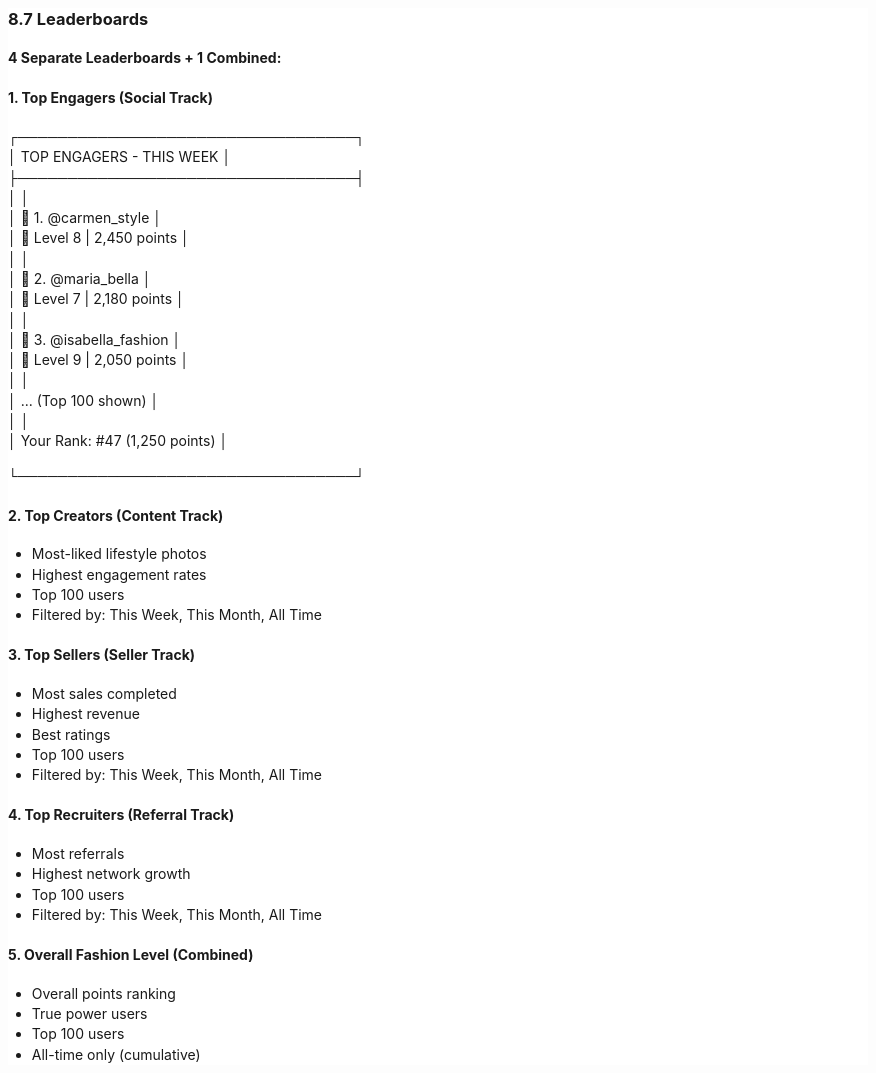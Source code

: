 ### **8.7 Leaderboards**

**4 Separate Leaderboards \+ 1 Combined:**

#### **1\. Top Engagers (Social Track)**

┌──────────────────────────────────┐  
│ TOP ENGAGERS \- THIS WEEK         │  
├──────────────────────────────────┤  
│                                  │  
│ 🥇 1\. @carmen\_style              │  
│     💬 Level 8  |  2,450 points  │  
│                                  │  
│ 🥈 2\. @maria\_bella               │  
│     💬 Level 7  |  2,180 points  │  
│                                  │  
│ 🥉 3\. @isabella\_fashion          │  
│     💬 Level 9  |  2,050 points  │  
│                                  │  
│ ... (Top 100 shown)              │  
│                                  │  
│ Your Rank: \#47 (1,250 points)    │

└──────────────────────────────────┘

#### **2\. Top Creators (Content Track)**

* Most-liked lifestyle photos  
* Highest engagement rates  
* Top 100 users  
* Filtered by: This Week, This Month, All Time

#### **3\. Top Sellers (Seller Track)**

* Most sales completed  
* Highest revenue  
* Best ratings  
* Top 100 users  
* Filtered by: This Week, This Month, All Time

#### **4\. Top Recruiters (Referral Track)**

* Most referrals  
* Highest network growth  
* Top 100 users  
* Filtered by: This Week, This Month, All Time

#### **5\. Overall Fashion Level (Combined)**

* Overall points ranking  
* True power users  
* Top 100 users  
* All-time only (cumulative)
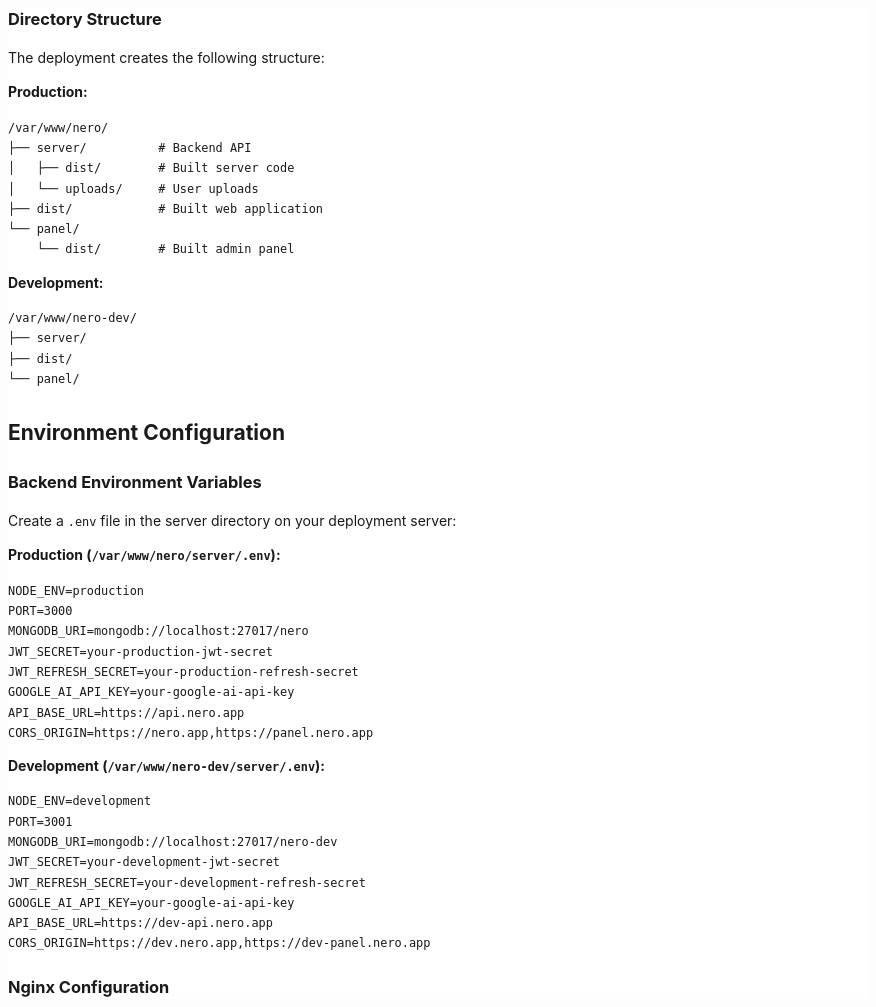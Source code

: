 ### Directory Structure

The deployment creates the following structure:

**Production:**
```
/var/www/nero/
├── server/          # Backend API
│   ├── dist/        # Built server code
│   └── uploads/     # User uploads
├── dist/            # Built web application
└── panel/
    └── dist/        # Built admin panel
```

**Development:**
```
/var/www/nero-dev/
├── server/
├── dist/
└── panel/
```

## Environment Configuration

### Backend Environment Variables

Create a `.env` file in the server directory on your deployment server:

**Production (`/var/www/nero/server/.env`):**
```env
NODE_ENV=production
PORT=3000
MONGODB_URI=mongodb://localhost:27017/nero
JWT_SECRET=your-production-jwt-secret
JWT_REFRESH_SECRET=your-production-refresh-secret
GOOGLE_AI_API_KEY=your-google-ai-api-key
API_BASE_URL=https://api.nero.app
CORS_ORIGIN=https://nero.app,https://panel.nero.app
```

**Development (`/var/www/nero-dev/server/.env`):**
```env
NODE_ENV=development
PORT=3001
MONGODB_URI=mongodb://localhost:27017/nero-dev
JWT_SECRET=your-development-jwt-secret
JWT_REFRESH_SECRET=your-development-refresh-secret
GOOGLE_AI_API_KEY=your-google-ai-api-key
API_BASE_URL=https://dev-api.nero.app
CORS_ORIGIN=https://dev.nero.app,https://dev-panel.nero.app
```

### Nginx Configuration
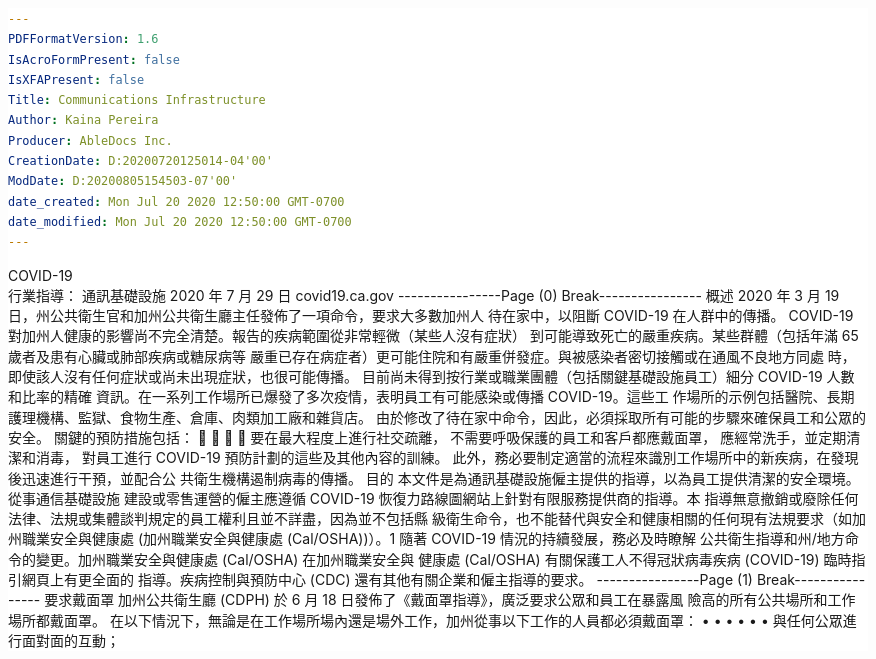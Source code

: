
 ```yaml
---
PDFFormatVersion: 1.6
IsAcroFormPresent: false
IsXFAPresent: false
Title: Communications Infrastructure
Author: Kaina Pereira
Producer: AbleDocs Inc.
CreationDate: D:20200720125014-04'00'
ModDate: D:20200805154503-07'00'
date_created: Mon Jul 20 2020 12:50:00 GMT-0700
date_modified: Mon Jul 20 2020 12:50:00 GMT-0700
---
```

COVID-19  
行業指導：
通訊基礎設施
2020 年 7 月 29 日 
covid19.ca.gov 
----------------Page (0) Break----------------
概述
2020 年 3 月 19 日，州公共衛生官和加州公共衛生廳主任發佈了一項命令，要求大多數加州人
待在家中，以阻斷 COVID-19 在人群中的傳播。 
COVID-19 對加州人健康的影響尚不完全清楚。報告的疾病範圍從非常輕微（某些人沒有症狀）
到可能導致死亡的嚴重疾病。某些群體（包括年滿 65 歲者及患有心臟或肺部疾病或糖尿病等
嚴重已存在病症者）更可能住院和有嚴重併發症。與被感染者密切接觸或在通風不良地方同處
時，即使該人沒有任何症狀或尚未出現症狀，也很可能傳播。
目前尚未得到按行業或職業團體（包括關鍵基礎設施員工）細分 COVID-19 人數和比率的精確
資訊。在一系列工作場所已爆發了多次疫情，表明員工有可能感染或傳播 COVID-19。這些工
作場所的示例包括醫院、長期護理機構、監獄、食物生產、倉庫、肉類加工廠和雜貨店。
由於修改了待在家中命令，因此，必須採取所有可能的步驟來確保員工和公眾的安全。
關鍵的預防措施包括：
 
 
 
 
要在最大程度上進行社交疏離，
不需要呼吸保護的員工和客戶都應戴面罩，
應經常洗手，並定期清潔和消毒，
對員工進行 COVID-19 預防計劃的這些及其他內容的訓練。 
此外，務必要制定適當的流程來識別工作場所中的新疾病，在發現後迅速進行干預，並配合公
共衛生機構遏制病毒的傳播。
目的
本文件是為通訊基礎設施僱主提供的指導，以為員工提供清潔的安全環境。從事通信基礎設施
建設或零售運營的僱主應遵循 COVID-19 恢復力路線圖網站上針對有限服務提供商的指導。本
指導無意撤銷或廢除任何法律、法規或集體談判規定的員工權利且並不詳盡，因為並不包括縣
級衛生命令，也不能替代與安全和健康相關的任何現有法規要求（如加州職業安全與健康處
(加州職業安全與健康處 (Cal/OSHA))）。1 隨著 COVID-19 情況的持續發展，務必及時瞭解
公共衛生指導和州/地方命令的變更。加州職業安全與健康處 (Cal/OSHA) 在加州職業安全與
健康處 (Cal/OSHA) 有關保護工人不得冠狀病毒疾病 (COVID-19) 臨時指引網頁上有更全面的
指導。疾病控制與預防中心 (CDC) 還有其他有關企業和僱主指導的要求。 
----------------Page (1) Break----------------
要求戴面罩
加州公共衛生廳 (CDPH) 於 6 月 18 日發佈了《戴面罩指導》，廣泛要求公眾和員工在暴露風
險高的所有公共場所和工作場所都戴面罩。
在以下情況下，無論是在工作場所場內還是場外工作，加州從事以下工作的人員都必須戴面罩：
• 
• 
• 
• 
• 
• 
與任何公眾進行面對面的互動；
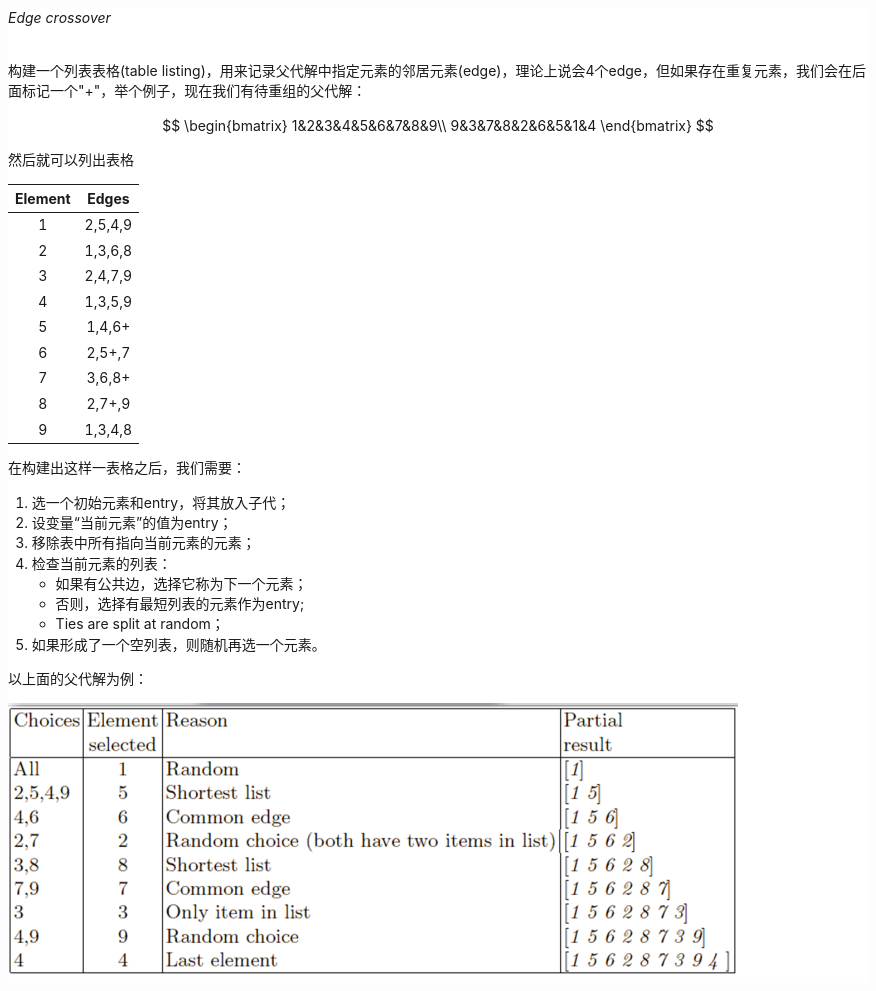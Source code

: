 ###### Edge crossover

构建一个列表表格(table listing)，用来记录父代解中指定元素的邻居元素(edge)，理论上说会4个edge，但如果存在重复元素，我们会在后面标记一个"+"，举个例子，现在我们有待重组的父代解：

$$
\begin{bmatrix}
1&2&3&4&5&6&7&8&9\\
9&3&7&8&2&6&5&1&4
\end{bmatrix}
$$

然后就可以列出表格

| Element |  Edges  |
| :-----: | :-----: |
|    1    | 2,5,4,9 |
|    2    | 1,3,6,8 |
|    3    | 2,4,7,9 |
|    4    | 1,3,5,9 |
|    5    | 1,4,6+  |
|    6    | 2,5+,7  |
|    7    | 3,6,8+  |
|    8    | 2,7+,9  |
|    9    | 1,3,4,8 |

在构建出这样一表格之后，我们需要：

1. 选一个初始元素和entry，将其放入子代；
2. 设变量“当前元素”的值为entry；
3. 移除表中所有指向当前元素的元素；
4. 检查当前元素的列表：
   - 如果有公共边，选择它称为下一个元素；
   - 否则，选择有最短列表的元素作为entry;
   - Ties are split at random；
5. 如果形成了一个空列表，则随机再选一个元素。

以上面的父代解为例：

![image-20211113111033885](/img/image-20211113111033885.png)

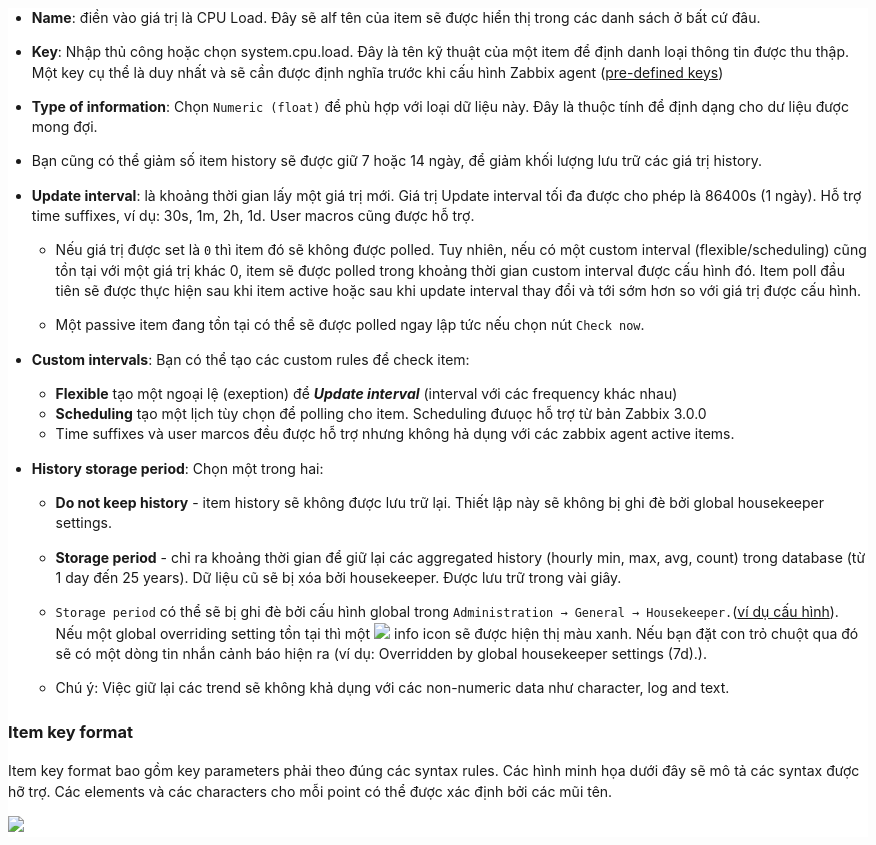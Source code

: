 * **Name**: điền vào giá trị là CPU Load. Đây sẽ alf tên của item sẽ được hiển thị trong các danh sách ở bất cứ đâu.

* **Key**: Nhập thủ công hoặc chọn system.cpu.load. Đây là tên kỹ thuật của một item để định danh loại thông tin được thu thập. Một key cụ thể là duy nhất và sẽ cần được định nghĩa trước  khi cấu hình Zabbix agent ([pre-defined keys](https://www.zabbix.com/documentation/4.4/manual/config/items/itemtypes/zabbix_agent))

* **Type of information**: Chọn `Numeric (float)` để phù hợp với loại dữ liệu này. Đây là thuộc tính để định dạng cho dư liệu được mong đợi.

* Bạn cũng có thể giảm số item history sẽ được giữ 7 hoặc 14 ngày, để giảm khối lượng lưu trữ các giá trị history.

* **Update interval**: là khoảng thời gian lấy một giá trị mới. Giá trị Update interval tối đa được cho phép là 86400s (1 ngày). Hỗ trợ time suffixes, ví dụ: 30s, 1m, 2h, 1d. User macros cũng được hỗ trợ. 

	* Nếu giá trị được set là `0` thì item đó sẽ không được polled. Tuy nhiên, nếu có một custom interval (flexible/scheduling) cũng tồn tại với một giá trị khác 0, item sẽ được polled trong khoảng thời gian custom interval được cấu hình đó. Item poll đầu tiên sẽ được thực hiện sau khi item active hoặc sau khi update interval thay đổi và tới sớm hơn so với giá trị được cấu hình.

	* Một passive item đang tồn tại có thể sẽ được polled ngay lập tức nếu chọn nút `Check now`. 

* **Custom intervals**: Bạn có thể tạo các custom rules để check item:

	* **Flexible** tạo một ngoại lệ (exeption) để ***Update interval*** (interval với các frequency khác nhau)
	* **Scheduling** tạo một lịch tùy chọn để polling cho item. Scheduling đưuọc hỗ trợ từ bản Zabbix 3.0.0
	* Time suffixes và user marcos đều được hỗ trợ nhưng không hả dụng với các zabbix agent active items.

* **History storage period**: Chọn một trong hai:

	* **Do not keep history** - item history sẽ không được lưu trữ lại. Thiết lập này sẽ không bị ghi đè bởi global housekeeper settings.

	* **Storage period** - chỉ ra khoảng thời gian để giữ lại các aggregated history (hourly min, max, avg, count) trong database (từ 1 day đến 25 years). Dữ liệu cũ sẽ bị xóa bởi housekeeper. Được lưu trữ trong vài giây. 

	* `Storage period` có thể sẽ bị ghi đè bởi cấu hình global trong `Administration → General → Housekeeper.`([ví dụ cấu hình](https://www.zabbix.com/documentation/4.4/manual/web_interface/frontend_sections/administration/general#housekeeper)). Nếu một global overriding setting tồn tại thì một <img src="img/21.png"> info icon sẽ được hiện thị màu xanh. Nếu bạn đặt con trỏ chuột qua đó sẽ có một dòng tin nhắn cảnh báo hiện ra (ví dụ: Overridden by global housekeeper settings (7d).).

	* Chú ý: Việc giữ lại các trend sẽ không khả dụng với các non-numeric data như character, log and text.


### Item key format

Item key format bao gồm key parameters phải theo đúng các syntax rules. Các hình minh họa dưới đây sẽ mô tả các syntax được hỡ trợ. Các elements và các characters cho mỗi point có thể được xác định bởi các mũi tên.

<img src="../img/60.png">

================================

What is the number of lines in the listing that include "refresh"? Answer with that number only.

2